**Assigned task**
Retype every entry exactly, down to the last character.

(Collected data entries)
BEGIN

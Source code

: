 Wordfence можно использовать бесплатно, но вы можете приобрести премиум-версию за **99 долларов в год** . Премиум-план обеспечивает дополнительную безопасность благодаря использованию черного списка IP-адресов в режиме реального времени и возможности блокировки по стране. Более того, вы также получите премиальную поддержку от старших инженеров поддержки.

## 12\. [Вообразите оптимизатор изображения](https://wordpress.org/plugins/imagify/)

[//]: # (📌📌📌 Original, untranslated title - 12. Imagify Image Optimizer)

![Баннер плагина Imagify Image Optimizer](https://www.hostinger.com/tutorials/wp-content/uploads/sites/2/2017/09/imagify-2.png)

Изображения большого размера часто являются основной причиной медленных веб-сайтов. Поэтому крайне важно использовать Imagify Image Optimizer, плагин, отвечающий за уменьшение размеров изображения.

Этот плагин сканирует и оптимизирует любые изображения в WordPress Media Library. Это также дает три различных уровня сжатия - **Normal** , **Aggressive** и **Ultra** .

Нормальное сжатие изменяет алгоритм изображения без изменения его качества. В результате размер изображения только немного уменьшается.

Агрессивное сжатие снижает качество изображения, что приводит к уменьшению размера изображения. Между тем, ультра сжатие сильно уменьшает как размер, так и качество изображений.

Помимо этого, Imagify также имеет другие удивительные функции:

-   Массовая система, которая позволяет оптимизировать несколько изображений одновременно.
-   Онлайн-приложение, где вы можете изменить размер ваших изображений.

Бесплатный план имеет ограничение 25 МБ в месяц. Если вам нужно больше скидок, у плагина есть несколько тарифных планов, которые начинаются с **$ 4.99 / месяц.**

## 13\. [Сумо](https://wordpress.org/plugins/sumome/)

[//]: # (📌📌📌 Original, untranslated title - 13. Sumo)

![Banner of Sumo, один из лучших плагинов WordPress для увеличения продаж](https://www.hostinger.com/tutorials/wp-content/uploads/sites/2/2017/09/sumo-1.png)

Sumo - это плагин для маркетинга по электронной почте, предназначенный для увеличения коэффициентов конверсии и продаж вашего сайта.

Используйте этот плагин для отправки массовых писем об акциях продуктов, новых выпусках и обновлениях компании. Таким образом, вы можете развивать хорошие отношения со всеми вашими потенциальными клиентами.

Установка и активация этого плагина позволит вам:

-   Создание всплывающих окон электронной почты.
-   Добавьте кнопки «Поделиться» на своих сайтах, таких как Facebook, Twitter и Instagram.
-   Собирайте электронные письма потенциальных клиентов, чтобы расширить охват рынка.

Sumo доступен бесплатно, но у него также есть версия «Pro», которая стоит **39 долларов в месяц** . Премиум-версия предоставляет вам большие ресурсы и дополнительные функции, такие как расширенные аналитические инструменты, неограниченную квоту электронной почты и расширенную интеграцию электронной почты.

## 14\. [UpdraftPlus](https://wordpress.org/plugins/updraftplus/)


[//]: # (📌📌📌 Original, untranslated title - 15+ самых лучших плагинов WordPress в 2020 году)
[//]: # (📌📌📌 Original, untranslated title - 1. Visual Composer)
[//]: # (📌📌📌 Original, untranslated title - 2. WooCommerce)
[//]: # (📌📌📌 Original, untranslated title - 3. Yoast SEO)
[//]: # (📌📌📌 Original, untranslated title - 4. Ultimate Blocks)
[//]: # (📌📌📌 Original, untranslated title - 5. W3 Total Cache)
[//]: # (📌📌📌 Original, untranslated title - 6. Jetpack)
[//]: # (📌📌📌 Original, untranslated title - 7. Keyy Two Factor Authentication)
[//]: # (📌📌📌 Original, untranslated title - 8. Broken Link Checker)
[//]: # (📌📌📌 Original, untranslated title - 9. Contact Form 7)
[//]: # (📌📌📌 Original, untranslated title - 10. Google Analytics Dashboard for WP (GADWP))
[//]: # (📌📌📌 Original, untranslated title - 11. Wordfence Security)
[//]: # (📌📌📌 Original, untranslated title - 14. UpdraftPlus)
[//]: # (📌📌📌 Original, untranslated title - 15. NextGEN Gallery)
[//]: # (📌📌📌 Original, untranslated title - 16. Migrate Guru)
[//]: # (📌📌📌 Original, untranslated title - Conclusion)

END

**Exercise output**
Source code

: Wordfence можно использовать бесплатно, но вы можете приобрести премиум-версию за **99 долларов в год** . Премиум-план обеспечивает дополнительную безопасность благодаря использованию черного списка IP-адресов в режиме реального времени и возможности блокировки по стране. Более того, вы также получите премиальную поддержку от старших инженеров поддержки.

## 12\. [Вообразите оптимизатор изображения](https://wordpress.org/plugins/imagify/)

[//]: # (📌📌📌 Original, untranslated title - 12. Imagify Image Optimizer)

![Баннер плагина Imagify Image Optimizer](https://www.hostinger.com/tutorials/wp-content/uploads/sites/2/2017/09/imagify-2.png)

Изображения большого размера часто являются основной причиной медленных веб-сайтов. Поэтому крайне важно использовать Imagify Image Optimizer, плагин, отвечающий за уменьшение размеров изображения.

Этот плагин сканирует и оптимизирует любые изображения в WordPress Media Library. Это также дает три различных уровня сжатия - **Normal** , **Aggressive** и **Ultra** .

Нормальное сжатие изменяет алгоритм изображения без изменения его качества. В результате размер изображения только немного уменьшается.

Агрессивное сжатие снижает качество изображения, что приводит к уменьшению размера изображения. Между тем, ультра сжатие сильно уменьшает как размер, так и качество изображений.

Помимо этого, Imagify также имеет другие удивительные функции:

-   Массовая система, которая позволяет оптимизировать несколько изображений одновременно.
-   Онлайн-приложение, где вы можете изменить размер ваших изображений.

Бесплатный план имеет ограничение 25 МБ в месяц. Если вам нужно больше скидок, у плагина есть несколько тарифных планов, которые начинаются с **$ 4.99 / месяц.**

## 13\. [Сумо](https://wordpress.org/plugins/sumome/)

[//]: # (📌📌📌 Original, untranslated title - 13. Sumo)

![Banner of Sumo, один из лучших плагинов WordPress для увеличения продаж](https://www.hostinger.com/tutorials/wp-content/uploads/sites/2/2017/09/sumo-1.png)

Sumo - это плагин для маркетинга по электронной почте, предназначенный для увеличения коэффициентов конверсии и продаж вашего сайта.

Используйте этот плагин для отправки массовых писем об акциях продуктов, новых выпусках и обновлениях компании. Таким образом, вы можете развивать хорошие отношения со всеми вашими потенциальными клиентами.

Установка и активация этого плагина позволит вам:

-   Создание всплывающих окон электронной почты.
-   Добавьте кнопки «Поделиться» на своих сайтах, таких как Facebook, Twitter и Instagram.
-   Собирайте электронные письма потенциальных клиентов, чтобы расширить охват рынка.

Sumo доступен бесплатно, но у него также есть версия «Pro», которая стоит **39 долларов в месяц** . Премиум-версия предоставляет вам большие ресурсы и дополнительные функции, такие как расширенные аналитические инструменты, неограниченную квоту электронной почты и расширенную интеграцию электронной почты.

## 14\. [UpdraftPlus](https://wordpress.org/plugins/updraftplus/)


[//]: # (📌📌📌 Original, untranslated title - 15+ самых лучших плагинов WordPress в 2020 году)
[//]: # (📌📌📌 Original, untranslated title - 1. Visual Composer)
[//]: # (📌📌📌 Original, untranslated title - 2. WooCommerce)
[//]: # (📌📌📌 Original, untranslated title - 3. Yoast SEO)
[//]: # (📌📌📌 Original, untranslated title - 4. Ultimate Blocks)
[//]: # (📌📌📌 Original, untranslated title - 5. W3 Total Cache)
[//]: # (📌📌📌 Original, untranslated title - 6. Jetpack)
[//]: # (📌📌📌 Original, untranslated title - 7. Keyy Two Factor Authentication)
[//]: # (📌📌📌 Original, untranslated title - 8. Broken Link Checker)
[//]: # (📌📌📌 Original, untranslated title - 9. Contact Form 7)
[//]: # (📌📌📌 Original, untranslated title - 10. Google Analytics Dashboard for WP (GADWP))
[//]: # (📌📌📌 Original, untranslated title - 11. Wordfence Security)
[//]: # (📌📌📌 Original, untranslated title - 14. UpdraftPlus)
[//]: # (📌📌📌 Original, untranslated title - 15. NextGEN Gallery)
[//]: # (📌📌📌 Original, untranslated title - 16. Migrate Guru)
[//]: # (📌📌📌 Original, untranslated title - Conclusion)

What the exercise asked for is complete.